This has proved to be impossible to achieve as the powder is
carried out of the chamber by the water flow. However, if the
process is a batch process whereby the water does not flow through
the chamber but remains in the chamber and is treated by adding the
TiO.sub.2 powder and then activating it, there remains the problem
of removing the TiO.sub.2 powder after treatment.
[0013] A further problem that adds to the unpredictability of the
technique is that of the particles of TiO.sub.2 shading each other
from the light and hence becoming deactivated. Previous attempts to
provide a solution to these problems involved many variations of
wrapping TiO.sub.2 coated multi wound gauze around a lamp and
simultaneously passing the liquid to be treated through the
irradiated gauze. Unfortunately this is self-defeating as the
surface area of the TiO.sub.2 undoubtedly goes up but is negated by
the large amount of shading of the TiO.sub.2 gauze construction. A
major fault of this technique is the fact that the gauze acts like
a filter and gathers debris from the treated liquid curtailing its
useful life and requiring frequent cleaning.

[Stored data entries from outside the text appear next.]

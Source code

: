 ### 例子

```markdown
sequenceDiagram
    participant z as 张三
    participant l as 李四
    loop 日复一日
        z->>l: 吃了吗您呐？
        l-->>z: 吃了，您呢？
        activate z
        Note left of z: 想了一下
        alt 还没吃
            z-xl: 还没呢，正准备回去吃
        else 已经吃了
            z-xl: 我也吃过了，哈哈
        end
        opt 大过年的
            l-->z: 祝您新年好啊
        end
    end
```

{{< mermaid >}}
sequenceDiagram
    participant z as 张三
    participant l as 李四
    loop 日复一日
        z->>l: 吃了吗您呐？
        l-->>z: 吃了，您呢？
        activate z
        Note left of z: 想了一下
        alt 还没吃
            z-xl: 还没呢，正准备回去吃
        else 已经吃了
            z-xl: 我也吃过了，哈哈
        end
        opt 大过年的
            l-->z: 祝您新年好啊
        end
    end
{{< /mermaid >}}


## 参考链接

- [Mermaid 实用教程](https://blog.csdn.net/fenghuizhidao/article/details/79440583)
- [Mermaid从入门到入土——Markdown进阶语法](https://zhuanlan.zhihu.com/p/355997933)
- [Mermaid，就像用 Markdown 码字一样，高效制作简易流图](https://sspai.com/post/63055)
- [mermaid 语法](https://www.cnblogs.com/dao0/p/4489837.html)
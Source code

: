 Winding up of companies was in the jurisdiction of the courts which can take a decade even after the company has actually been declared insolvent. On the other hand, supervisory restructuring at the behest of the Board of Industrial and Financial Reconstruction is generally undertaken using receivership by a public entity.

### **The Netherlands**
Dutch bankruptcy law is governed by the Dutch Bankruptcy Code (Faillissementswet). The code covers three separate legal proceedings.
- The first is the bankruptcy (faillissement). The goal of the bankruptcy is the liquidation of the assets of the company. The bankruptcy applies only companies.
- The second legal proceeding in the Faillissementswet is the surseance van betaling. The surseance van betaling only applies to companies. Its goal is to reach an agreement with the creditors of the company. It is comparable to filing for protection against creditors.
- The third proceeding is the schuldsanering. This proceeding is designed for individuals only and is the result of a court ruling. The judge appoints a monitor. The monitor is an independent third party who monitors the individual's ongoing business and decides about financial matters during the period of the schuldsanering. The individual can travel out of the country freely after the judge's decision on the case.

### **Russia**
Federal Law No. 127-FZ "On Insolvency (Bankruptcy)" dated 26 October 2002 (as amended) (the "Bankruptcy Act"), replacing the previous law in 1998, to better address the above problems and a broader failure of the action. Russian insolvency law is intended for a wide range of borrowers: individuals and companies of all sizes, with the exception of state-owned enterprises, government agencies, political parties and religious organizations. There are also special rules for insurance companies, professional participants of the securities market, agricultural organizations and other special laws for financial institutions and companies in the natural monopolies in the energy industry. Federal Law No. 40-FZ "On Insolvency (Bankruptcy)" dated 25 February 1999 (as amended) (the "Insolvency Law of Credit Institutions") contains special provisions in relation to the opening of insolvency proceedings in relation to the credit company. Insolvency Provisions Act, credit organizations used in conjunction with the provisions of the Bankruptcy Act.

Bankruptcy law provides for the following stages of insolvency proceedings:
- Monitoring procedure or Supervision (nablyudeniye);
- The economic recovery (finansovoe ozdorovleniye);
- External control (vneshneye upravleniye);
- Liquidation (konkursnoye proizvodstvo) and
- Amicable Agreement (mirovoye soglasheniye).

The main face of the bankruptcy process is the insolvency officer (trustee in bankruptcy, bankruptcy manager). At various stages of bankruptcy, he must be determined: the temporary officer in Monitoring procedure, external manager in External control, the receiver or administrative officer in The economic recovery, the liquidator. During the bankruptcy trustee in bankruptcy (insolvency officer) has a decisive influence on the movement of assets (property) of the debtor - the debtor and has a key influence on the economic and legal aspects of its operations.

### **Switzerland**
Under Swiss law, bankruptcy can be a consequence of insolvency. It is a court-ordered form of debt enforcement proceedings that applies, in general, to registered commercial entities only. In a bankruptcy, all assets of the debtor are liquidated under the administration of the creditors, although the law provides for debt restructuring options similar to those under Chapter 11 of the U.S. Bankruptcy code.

This technique also
significantly increases the insertion loss of the device
(significant increase in pressure drop across the device).
[0014] Attempts have been made involving ceramic filters whose
surface and pores are coated with TiO.sub.2 and whose surface is
then illuminated to activate the TiO.sub.2. This technique is
ineffective because of depth shading and high insertion loss.
[0015] Attempts have also been made using rotating propellers
coated with TiO.sub.2 inside a reaction chamber, all proved
ineffective due to imparting a pumping action (decreasing the dwell
time in the reaction chamber and hence insufficient reaction time)
or unacceptable insertion loss problems caused by rotating the
propellers against the fluid flow (reverse pumping) together with
an inability to provide enough TiO.sub.2 surface area in contact
with the liquid for satisfactory pollution removal at standard
water treatment flows.
[0016] I have now devised a fluid treatment apparatus which
alleviates the above-mentioned problems.
SUMMARY OF THE INVENTION
[0017] In accordance with this invention, there is provided a fluid
treatment apparatus comprising a fluid inlet, a fluid outlet, a
treatment chamber disposed between the fluid inlet and fluid
outlet, a plurality of plate members mounted in the treatment
chamber, the plane of the plate members being orientated
substantially in line with the direction of fluid flow through said
chamber between said inlet and said outlet, said plates having at
least one major surface comprising a photo catalyst, means being
provided for irradiating said photo catalytic surfaces with an
activating radiation.
[0018] In use, the fluid flow is forced between the plate members
and any molecules contained in the fluid flow will thus come into
contact with the activated photo catalyst thereon.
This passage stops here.